Dumoulin, one of the smallest riders in the bunch, was overjoyed to have taken his fourth victory of the season, as well as scoring the first, precious UCI WorldTour points for his Cofidis team.

"It's a great personal satisfaction," the Frenchman told L'Equipe. "When you win in front of Contador, Basso, Evans or Menchov, you take a certain pride in it. So if you win twice, you're on cloud nine..."

Dumoulin admitted his second win in Barcelona was unexpected. "Contrary to the stage to Tarragona, which ended in a false flat uphill which suited me well, I thought that this large and perfectly flat finish wouldn't be for me. I start the stage without any pressure and didn't think I'd ask my teammates to work, as they had already done a remarkable job for me during the previous few days. So I just stayed out of the wind and then I saw that Rojas and Cardoso (who finished fourth and fifth) were watching each other. I took the wheel of an Omega rider (Kenny de Haes) and I was able to pass him on the line. I'm happy with my how I did it!"

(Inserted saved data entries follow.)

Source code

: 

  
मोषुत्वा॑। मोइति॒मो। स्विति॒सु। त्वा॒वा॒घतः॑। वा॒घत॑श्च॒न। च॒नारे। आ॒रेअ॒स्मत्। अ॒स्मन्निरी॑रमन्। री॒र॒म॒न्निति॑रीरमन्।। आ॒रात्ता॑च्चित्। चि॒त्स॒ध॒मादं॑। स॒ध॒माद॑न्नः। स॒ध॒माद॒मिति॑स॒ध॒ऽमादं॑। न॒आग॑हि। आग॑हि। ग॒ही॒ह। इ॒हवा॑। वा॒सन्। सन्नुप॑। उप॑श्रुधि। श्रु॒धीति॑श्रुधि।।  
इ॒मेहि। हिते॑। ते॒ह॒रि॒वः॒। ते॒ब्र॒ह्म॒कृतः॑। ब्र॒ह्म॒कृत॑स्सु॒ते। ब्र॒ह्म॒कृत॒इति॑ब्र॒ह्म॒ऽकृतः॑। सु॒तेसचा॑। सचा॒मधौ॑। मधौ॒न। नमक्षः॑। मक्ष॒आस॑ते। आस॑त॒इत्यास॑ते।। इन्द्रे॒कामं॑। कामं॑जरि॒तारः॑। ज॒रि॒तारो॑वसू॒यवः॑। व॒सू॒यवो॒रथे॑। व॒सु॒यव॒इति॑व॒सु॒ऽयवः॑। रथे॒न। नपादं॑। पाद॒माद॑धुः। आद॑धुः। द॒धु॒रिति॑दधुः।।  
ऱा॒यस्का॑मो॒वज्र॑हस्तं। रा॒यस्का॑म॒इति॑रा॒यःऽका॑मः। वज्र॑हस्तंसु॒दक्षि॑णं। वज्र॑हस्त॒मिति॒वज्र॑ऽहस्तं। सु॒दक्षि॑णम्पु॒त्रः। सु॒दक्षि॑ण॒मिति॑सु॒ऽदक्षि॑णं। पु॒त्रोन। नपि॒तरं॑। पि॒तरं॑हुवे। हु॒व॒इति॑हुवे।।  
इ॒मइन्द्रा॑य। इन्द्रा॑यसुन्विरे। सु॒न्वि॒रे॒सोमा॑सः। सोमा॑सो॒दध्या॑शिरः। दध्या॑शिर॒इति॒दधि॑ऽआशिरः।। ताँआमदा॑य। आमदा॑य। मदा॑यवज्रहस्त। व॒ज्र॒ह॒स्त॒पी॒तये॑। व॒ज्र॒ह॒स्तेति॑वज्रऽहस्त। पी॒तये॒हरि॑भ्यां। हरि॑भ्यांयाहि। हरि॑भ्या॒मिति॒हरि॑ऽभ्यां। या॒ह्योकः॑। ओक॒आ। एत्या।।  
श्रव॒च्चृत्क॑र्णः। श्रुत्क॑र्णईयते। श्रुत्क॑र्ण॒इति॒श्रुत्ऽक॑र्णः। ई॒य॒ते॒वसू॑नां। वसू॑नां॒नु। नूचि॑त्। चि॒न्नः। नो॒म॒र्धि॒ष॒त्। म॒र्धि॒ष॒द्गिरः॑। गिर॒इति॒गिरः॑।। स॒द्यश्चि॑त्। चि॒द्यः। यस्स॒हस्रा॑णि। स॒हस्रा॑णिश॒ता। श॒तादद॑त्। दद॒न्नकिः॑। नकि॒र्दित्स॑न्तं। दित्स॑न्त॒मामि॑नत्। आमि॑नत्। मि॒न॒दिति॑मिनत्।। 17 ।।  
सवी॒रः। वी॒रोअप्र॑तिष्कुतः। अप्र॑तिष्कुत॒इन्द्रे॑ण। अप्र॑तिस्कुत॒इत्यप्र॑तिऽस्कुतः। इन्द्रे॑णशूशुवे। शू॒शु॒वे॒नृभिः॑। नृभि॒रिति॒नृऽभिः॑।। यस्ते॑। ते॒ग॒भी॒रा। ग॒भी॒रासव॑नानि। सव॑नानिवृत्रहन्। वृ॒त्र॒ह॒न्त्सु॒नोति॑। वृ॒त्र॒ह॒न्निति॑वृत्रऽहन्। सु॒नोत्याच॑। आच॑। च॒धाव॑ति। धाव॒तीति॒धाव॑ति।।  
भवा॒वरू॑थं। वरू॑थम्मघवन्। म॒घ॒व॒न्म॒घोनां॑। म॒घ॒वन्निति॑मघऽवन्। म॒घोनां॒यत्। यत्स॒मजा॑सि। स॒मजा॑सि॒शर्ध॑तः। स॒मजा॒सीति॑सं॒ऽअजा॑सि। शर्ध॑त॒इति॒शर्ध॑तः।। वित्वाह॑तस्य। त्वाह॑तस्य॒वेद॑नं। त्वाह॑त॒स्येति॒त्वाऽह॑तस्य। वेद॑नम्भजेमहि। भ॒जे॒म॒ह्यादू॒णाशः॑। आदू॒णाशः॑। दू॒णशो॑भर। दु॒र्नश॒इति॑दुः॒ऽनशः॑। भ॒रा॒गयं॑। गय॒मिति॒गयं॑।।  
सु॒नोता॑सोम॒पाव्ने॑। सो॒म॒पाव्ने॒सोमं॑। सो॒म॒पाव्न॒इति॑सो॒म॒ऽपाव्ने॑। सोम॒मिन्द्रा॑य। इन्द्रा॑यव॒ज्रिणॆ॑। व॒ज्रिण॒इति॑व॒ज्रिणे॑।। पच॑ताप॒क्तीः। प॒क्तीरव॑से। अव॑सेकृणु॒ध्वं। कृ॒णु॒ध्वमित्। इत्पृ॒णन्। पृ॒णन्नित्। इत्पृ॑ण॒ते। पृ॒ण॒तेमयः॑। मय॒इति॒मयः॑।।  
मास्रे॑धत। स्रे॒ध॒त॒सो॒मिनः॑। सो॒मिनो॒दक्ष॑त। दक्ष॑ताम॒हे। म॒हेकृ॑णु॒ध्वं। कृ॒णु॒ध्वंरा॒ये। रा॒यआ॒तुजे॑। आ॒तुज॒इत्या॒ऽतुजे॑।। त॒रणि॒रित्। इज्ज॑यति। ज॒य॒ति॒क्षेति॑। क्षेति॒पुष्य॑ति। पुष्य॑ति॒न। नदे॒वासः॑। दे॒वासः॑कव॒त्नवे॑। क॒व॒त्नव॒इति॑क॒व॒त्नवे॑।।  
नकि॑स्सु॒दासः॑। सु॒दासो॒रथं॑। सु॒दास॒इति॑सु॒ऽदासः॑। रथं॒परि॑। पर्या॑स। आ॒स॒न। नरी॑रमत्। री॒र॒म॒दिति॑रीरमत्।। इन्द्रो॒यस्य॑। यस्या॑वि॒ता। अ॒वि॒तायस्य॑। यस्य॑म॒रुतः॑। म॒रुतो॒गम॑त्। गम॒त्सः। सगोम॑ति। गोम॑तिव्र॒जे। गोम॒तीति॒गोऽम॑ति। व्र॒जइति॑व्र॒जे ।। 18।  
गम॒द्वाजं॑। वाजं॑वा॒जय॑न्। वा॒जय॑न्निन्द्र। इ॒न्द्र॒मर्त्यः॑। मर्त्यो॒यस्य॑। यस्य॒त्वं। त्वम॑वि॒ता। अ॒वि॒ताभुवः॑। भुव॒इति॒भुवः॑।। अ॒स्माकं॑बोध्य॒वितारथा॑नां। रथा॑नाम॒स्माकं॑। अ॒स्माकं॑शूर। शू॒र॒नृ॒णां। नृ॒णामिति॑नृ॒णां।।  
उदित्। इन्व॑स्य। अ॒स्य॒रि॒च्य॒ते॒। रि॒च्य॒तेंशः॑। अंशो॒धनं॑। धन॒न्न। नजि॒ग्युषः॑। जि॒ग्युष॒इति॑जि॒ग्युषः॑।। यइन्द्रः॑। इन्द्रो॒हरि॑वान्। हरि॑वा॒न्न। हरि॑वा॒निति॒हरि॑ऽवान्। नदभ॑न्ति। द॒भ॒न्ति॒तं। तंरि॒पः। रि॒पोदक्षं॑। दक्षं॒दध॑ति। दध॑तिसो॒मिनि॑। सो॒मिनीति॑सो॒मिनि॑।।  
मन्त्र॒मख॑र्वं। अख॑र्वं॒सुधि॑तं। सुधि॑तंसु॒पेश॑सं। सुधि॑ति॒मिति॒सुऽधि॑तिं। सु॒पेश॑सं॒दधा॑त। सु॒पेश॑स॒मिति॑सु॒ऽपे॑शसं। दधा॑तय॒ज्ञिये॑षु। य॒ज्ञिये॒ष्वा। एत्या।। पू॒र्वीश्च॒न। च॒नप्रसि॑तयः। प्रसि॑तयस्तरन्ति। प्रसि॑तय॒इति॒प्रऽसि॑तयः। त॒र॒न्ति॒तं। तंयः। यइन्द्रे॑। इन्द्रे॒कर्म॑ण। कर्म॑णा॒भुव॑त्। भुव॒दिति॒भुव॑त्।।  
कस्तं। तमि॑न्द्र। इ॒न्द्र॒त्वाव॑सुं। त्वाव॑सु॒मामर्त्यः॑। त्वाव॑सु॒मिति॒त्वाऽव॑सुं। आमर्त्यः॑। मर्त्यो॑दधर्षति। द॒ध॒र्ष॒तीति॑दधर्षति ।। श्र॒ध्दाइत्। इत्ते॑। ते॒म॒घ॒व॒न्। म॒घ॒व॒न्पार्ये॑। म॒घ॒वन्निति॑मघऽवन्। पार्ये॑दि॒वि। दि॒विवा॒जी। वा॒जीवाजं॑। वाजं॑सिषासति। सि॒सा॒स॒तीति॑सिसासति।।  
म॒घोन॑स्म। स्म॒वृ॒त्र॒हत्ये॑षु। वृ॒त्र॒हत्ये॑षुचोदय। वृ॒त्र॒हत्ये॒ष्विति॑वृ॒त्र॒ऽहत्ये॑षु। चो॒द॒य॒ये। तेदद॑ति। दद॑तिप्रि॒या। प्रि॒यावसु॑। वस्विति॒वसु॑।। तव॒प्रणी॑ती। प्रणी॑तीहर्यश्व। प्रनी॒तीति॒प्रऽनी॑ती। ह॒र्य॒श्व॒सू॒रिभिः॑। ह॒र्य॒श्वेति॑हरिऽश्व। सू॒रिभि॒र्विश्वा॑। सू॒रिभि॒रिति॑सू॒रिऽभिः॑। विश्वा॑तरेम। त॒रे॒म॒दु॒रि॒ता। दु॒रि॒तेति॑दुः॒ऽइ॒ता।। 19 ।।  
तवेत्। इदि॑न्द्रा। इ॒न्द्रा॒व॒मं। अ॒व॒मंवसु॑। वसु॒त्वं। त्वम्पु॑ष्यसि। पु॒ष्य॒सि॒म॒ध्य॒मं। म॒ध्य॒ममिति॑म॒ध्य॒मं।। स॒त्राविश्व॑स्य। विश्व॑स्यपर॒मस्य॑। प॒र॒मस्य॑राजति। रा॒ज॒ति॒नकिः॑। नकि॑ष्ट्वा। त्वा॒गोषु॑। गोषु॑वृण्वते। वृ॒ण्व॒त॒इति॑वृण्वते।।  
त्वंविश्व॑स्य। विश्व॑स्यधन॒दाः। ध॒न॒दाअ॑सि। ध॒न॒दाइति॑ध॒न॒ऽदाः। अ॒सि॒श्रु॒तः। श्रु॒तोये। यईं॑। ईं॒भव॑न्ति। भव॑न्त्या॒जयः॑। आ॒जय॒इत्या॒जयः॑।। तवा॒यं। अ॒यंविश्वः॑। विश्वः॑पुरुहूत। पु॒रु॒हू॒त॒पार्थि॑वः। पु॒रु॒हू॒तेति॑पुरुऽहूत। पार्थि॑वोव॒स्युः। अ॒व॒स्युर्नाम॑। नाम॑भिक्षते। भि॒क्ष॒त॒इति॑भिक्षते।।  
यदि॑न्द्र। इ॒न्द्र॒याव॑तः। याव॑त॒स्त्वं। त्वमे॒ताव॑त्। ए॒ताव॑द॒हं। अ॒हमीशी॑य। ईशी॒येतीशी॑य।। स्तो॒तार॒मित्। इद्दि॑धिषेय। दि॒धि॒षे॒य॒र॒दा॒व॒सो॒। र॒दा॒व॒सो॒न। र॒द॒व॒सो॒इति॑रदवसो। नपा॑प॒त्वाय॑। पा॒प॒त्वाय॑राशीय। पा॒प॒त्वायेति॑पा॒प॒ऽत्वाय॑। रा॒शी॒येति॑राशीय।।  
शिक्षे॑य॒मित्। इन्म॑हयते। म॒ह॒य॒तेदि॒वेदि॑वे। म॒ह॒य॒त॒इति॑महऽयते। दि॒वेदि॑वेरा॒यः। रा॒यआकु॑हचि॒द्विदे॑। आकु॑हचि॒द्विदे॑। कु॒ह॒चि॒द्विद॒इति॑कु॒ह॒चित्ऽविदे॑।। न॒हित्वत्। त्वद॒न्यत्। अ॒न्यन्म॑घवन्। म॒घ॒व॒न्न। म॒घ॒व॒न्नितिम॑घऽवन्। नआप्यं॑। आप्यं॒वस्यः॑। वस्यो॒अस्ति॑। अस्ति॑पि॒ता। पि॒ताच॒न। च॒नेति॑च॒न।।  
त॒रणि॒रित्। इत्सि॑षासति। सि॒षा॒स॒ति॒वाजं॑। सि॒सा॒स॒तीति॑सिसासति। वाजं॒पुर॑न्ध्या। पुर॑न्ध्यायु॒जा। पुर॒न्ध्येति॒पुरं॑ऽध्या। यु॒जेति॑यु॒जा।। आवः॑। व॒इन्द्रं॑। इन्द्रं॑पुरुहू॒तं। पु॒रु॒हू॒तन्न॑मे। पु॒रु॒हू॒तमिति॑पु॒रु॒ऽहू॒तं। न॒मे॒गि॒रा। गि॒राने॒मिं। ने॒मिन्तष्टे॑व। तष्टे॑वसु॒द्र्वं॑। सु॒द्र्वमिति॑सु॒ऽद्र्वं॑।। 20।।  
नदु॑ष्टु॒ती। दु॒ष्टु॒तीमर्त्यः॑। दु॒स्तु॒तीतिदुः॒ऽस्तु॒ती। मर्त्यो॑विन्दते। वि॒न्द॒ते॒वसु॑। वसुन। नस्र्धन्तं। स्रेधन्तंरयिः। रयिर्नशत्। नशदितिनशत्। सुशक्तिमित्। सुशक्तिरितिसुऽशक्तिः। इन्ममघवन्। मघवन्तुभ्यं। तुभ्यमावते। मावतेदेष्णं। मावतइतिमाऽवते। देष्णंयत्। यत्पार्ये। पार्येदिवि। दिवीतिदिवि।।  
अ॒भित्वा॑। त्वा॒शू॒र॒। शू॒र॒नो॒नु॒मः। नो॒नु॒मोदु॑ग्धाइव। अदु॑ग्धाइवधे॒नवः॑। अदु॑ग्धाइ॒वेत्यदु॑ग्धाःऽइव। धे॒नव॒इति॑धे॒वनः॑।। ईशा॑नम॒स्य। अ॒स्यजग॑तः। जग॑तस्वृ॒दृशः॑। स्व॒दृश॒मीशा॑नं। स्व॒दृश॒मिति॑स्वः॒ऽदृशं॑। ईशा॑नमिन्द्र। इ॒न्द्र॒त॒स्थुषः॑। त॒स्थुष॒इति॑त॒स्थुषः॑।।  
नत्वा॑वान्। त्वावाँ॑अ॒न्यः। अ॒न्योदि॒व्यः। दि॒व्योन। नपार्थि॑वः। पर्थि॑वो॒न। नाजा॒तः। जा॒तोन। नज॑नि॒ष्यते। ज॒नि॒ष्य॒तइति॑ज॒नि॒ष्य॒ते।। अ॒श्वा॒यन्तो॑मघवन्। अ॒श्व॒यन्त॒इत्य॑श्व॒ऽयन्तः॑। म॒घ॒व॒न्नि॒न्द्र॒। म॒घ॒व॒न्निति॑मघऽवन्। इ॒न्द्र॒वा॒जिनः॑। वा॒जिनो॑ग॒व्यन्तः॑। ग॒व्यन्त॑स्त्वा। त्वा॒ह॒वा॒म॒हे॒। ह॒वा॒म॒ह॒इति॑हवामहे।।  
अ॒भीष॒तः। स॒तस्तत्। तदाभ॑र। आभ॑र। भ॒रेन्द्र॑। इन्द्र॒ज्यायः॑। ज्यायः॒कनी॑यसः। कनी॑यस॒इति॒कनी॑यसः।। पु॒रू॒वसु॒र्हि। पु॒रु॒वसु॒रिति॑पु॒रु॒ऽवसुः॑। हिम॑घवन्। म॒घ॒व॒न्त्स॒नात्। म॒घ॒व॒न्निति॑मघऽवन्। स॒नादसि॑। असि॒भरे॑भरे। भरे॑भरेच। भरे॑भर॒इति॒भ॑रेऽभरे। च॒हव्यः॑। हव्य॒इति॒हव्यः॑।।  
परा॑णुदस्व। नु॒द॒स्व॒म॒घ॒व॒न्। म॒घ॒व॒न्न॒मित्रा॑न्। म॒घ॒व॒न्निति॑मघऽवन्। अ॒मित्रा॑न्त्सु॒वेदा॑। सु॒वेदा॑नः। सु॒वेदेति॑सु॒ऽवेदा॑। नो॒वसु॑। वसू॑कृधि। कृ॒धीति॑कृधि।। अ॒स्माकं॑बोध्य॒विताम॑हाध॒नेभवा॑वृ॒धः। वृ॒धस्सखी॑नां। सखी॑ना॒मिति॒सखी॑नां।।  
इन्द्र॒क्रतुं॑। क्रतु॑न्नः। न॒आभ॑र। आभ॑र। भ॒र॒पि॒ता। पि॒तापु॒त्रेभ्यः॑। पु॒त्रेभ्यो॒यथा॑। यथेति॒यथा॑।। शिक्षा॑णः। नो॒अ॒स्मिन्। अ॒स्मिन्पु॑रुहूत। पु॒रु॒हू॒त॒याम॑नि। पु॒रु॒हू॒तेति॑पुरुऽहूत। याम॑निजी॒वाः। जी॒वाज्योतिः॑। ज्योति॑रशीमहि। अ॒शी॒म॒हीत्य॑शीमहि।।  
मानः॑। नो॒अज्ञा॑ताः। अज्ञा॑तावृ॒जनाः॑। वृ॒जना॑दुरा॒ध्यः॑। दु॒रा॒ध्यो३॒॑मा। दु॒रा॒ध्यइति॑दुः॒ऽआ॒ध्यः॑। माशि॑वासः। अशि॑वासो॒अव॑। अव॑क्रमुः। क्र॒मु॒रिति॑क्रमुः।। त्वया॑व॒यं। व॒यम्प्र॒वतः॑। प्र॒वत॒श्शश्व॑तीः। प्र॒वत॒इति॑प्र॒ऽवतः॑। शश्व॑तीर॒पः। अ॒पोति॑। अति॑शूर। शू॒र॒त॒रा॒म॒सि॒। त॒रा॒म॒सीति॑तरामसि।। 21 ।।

It could be argued that the big-name sprinters did not ride the Volta a  Catalunya. but Dumoulin pointed out that  "every race needs to be won. The race line-up is not important. Besides, it's precisely when the big ones aren't there that you have to win. If you're not able to win when there's nobody else around, it's annoying."

The Frenchman, winner of a Tour de France stage in 2008, has gained precious experience and now feels ready to target more important victories.

"What I'd really like now is to win a big Classic," he said. "Honestly, with the experience I've got now, I'm convinced that I'm able to win Amstel Gold Race one day, and that's not a hollow boast. It suits me really well. Why not this year?"